Есть что-то очень неприятное в этих рассуждениях Волкова. Это очень больная и скользкая тема: в какой степени слава писателя (композитора, художника, режиссера) и его влияние зависят от творческих достижений, а в какой они — результат мифа? И насколько художник причастен к конструированию этого мифа?
Когда Волков говорит о том, что конфронтация с властью почти всегда в России способствовала популярности художника у публики, — с этим не поспоришь. Для Волкова показательна история с увольнением из консерватории Римского-Корсакова, поддержавшего в 1905 году радикально настроенных студентов. Став газетной сенсацией, событие это вызвало волну протестов, посыпались сочувственные телеграммы от людей, даже и не слыхавших о композиторе, а постановка одноактной оперы “Кащей бессмертный” силами студентов консерватории превратилась в общественную демонстрацию. Подобные истории повторяются, когда общество настроено против власти, а власть достаточно одряхлела, чтобы ослабить вожжи контроля за искусством, но недостаточно поумнела, чтобы действовать разумно и тонко. Так, по мнению Волкова, неуклюжие действия власти сделали из режиссера Андрея Тарковского “международного культурного героя”: запрет на показ “Андрея Рублева” в России при том, что фильм продали во Францию, способствовал триумфу “Рублева” на Каннском фестивале.
Неуклюжий процесс над Иосифом Бродским сделал мало кому известного поэта символом противостояния тиранической системе. Успех авангардной музыки Шнитке тоже связан с запрещениями и проволочками, которые власти чинили исполнению его произведений, — в результате о Шнитке заговорила вся страна. “Сравнительно немногие действительно понимали и могли оценить творчество своих новообретенных кумиров. Но люди покупали не собственно культурный продукт, а миф…” — пишет Волков. При этом, по его мнению, и Бродский и Тарковский выступали и как “творцы собственного мифа”.

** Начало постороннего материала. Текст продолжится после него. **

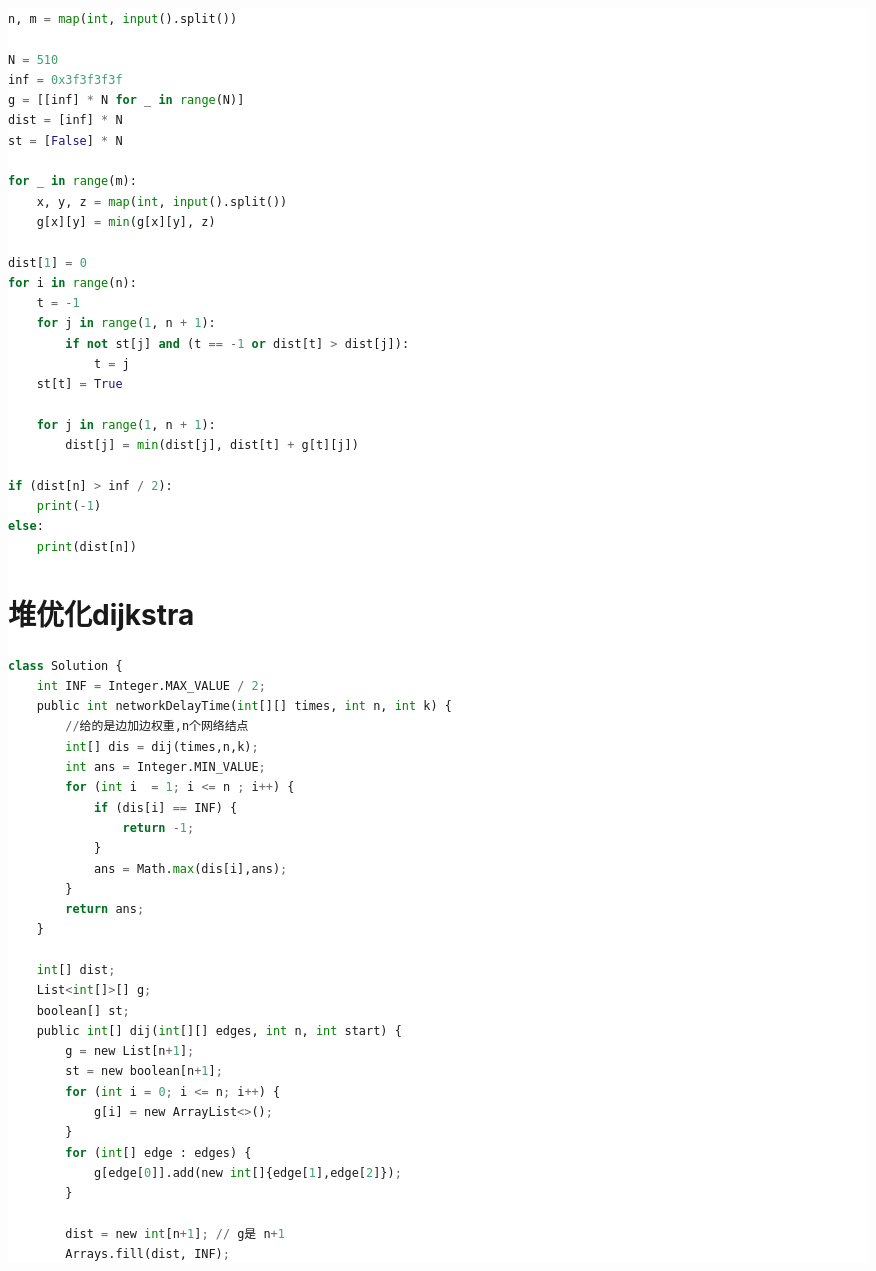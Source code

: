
 ```python
n, m = map(int, input().split())

N = 510
inf = 0x3f3f3f3f
g = [[inf] * N for _ in range(N)]
dist = [inf] * N
st = [False] * N

for _ in range(m):
    x, y, z = map(int, input().split())
    g[x][y] = min(g[x][y], z)

dist[1] = 0
for i in range(n):
    t = -1
    for j in range(1, n + 1):
        if not st[j] and (t == -1 or dist[t] > dist[j]):
            t = j
    st[t] = True

    for j in range(1, n + 1):
        dist[j] = min(dist[j], dist[t] + g[t][j])

if (dist[n] > inf / 2):
    print(-1)
else:
    print(dist[n])
```

# 堆优化dijkstra

```python
class Solution {
    int INF = Integer.MAX_VALUE / 2;
    public int networkDelayTime(int[][] times, int n, int k) {
        //给的是边加边权重,n个网络结点
        int[] dis = dij(times,n,k);
        int ans = Integer.MIN_VALUE;
        for (int i  = 1; i <= n ; i++) {
            if (dis[i] == INF) {
                return -1;
            }
            ans = Math.max(dis[i],ans);
        }
        return ans;
    }

    int[] dist;
    List<int[]>[] g;
    boolean[] st;
    public int[] dij(int[][] edges, int n, int start) {
        g = new List[n+1];
        st = new boolean[n+1];
        for (int i = 0; i <= n; i++) {
            g[i] = new ArrayList<>();
        }
        for (int[] edge : edges) {
            g[edge[0]].add(new int[]{edge[1],edge[2]});
        }

        dist = new int[n+1]; // g是 n+1
        Arrays.fill(dist, INF);
```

На мой взгляд, в этих рассуждениях много правоты. Но не полной. Проблему, безжалостно обнаженную Волковым, можно проиллюстрировать
и по-другому. Попробуем представить себе вариант судьбы писателя, которого в последние годы его жизни воспринимали скорее как антигероя. Как заметил Твардовский в одной из рабочих тетрадей: “Умрет — великий писатель, а пока жив — шут какой-то непонятный <…>. Сколько он наговорил глупостей и пошлостей”. Речь, конечно, о Шолохове.

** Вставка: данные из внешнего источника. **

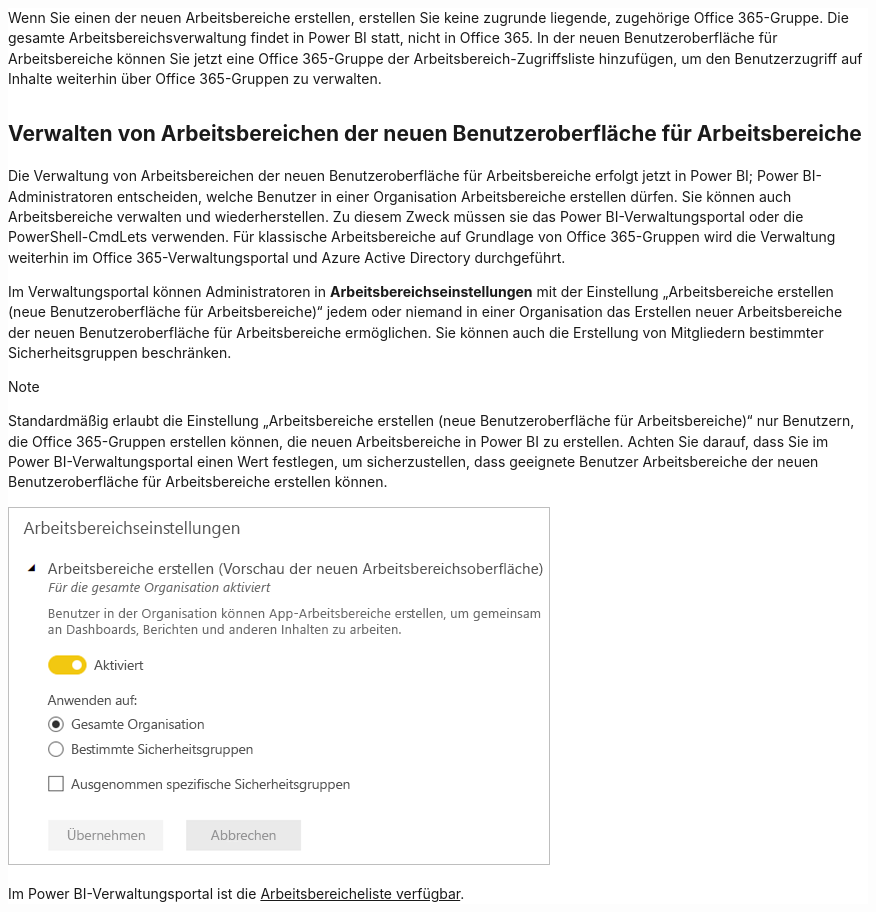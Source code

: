 Wenn Sie einen der neuen Arbeitsbereiche erstellen, erstellen Sie keine zugrunde liegende, zugehörige Office 365-Gruppe. Die gesamte Arbeitsbereichsverwaltung findet in Power BI statt, nicht in Office 365. In der neuen Benutzeroberfläche für Arbeitsbereiche können Sie jetzt eine Office 365-Gruppe der Arbeitsbereich-Zugriffsliste hinzufügen, um den Benutzerzugriff auf Inhalte weiterhin über Office 365-Gruppen zu verwalten.

## <a name="administering-new-workspace-experience-workspaces"></a>Verwalten von Arbeitsbereichen der neuen Benutzeroberfläche für Arbeitsbereiche
Die Verwaltung von Arbeitsbereichen der neuen Benutzeroberfläche für Arbeitsbereiche erfolgt jetzt in Power BI; Power BI-Administratoren entscheiden, welche Benutzer in einer Organisation Arbeitsbereiche erstellen dürfen. Sie können auch Arbeitsbereiche verwalten und wiederherstellen. Zu diesem Zweck müssen sie das Power BI-Verwaltungsportal oder die PowerShell-CmdLets verwenden. Für klassische Arbeitsbereiche auf Grundlage von Office 365-Gruppen wird die Verwaltung weiterhin im Office 365-Verwaltungsportal und Azure Active Directory durchgeführt.

Im Verwaltungsportal können Administratoren in **Arbeitsbereichseinstellungen** mit der Einstellung „Arbeitsbereiche erstellen (neue Benutzeroberfläche für Arbeitsbereiche)“ jedem oder niemand in einer Organisation das Erstellen neuer Arbeitsbereiche der neuen Benutzeroberfläche für Arbeitsbereiche ermöglichen. Sie können auch die Erstellung von Mitgliedern bestimmter Sicherheitsgruppen beschränken.

> [!NOTE]
> Standardmäßig erlaubt die Einstellung „Arbeitsbereiche erstellen (neue Benutzeroberfläche für Arbeitsbereiche)“ nur Benutzern, die Office 365-Gruppen erstellen können, die neuen Arbeitsbereiche in Power BI zu erstellen. Achten Sie darauf, dass Sie im Power BI-Verwaltungsportal einen Wert festlegen, um sicherzustellen, dass geeignete Benutzer Arbeitsbereiche der neuen Benutzeroberfläche für Arbeitsbereiche erstellen können.

![Arbeitsbereichseinstellungen im Verwaltungsportal](media/service-new-workspaces/power-bi-workspace-admin-settings.png)

Im Power BI-Verwaltungsportal ist die [Arbeitsbereicheliste verfügbar](service-admin-portal.md#workspaces).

Есть много свидетельств, что ростовское НКВД (по приказу Ежова, имевшего основания лично ненавидеть писателя) сфабриковало дело Шолохова: он обвинялся ни мало ни много в подготовке антисоветского восстания на Дону. Но один из чекистов предупредил Шолохова, тот ночью тайно сбежал из Вешенской, обходным путем добрался до Москвы и добился приема у Сталина. В конфликте Ежов — Шолохов Сталин взял сторону Шолохова.
Сколько случайностей спасали Шолохова от ареста! Сорвись это рискованное путешествие, погибни Шолохов в лагерях — и возник бы миф о гениальном писателе, чей творческий путь был прерван в самом начале: ведь в 1937 году ему было только 32 года, сколько бы он еще успел написать! И кто бы тогда сомневался в авторстве “Тихого Дона”?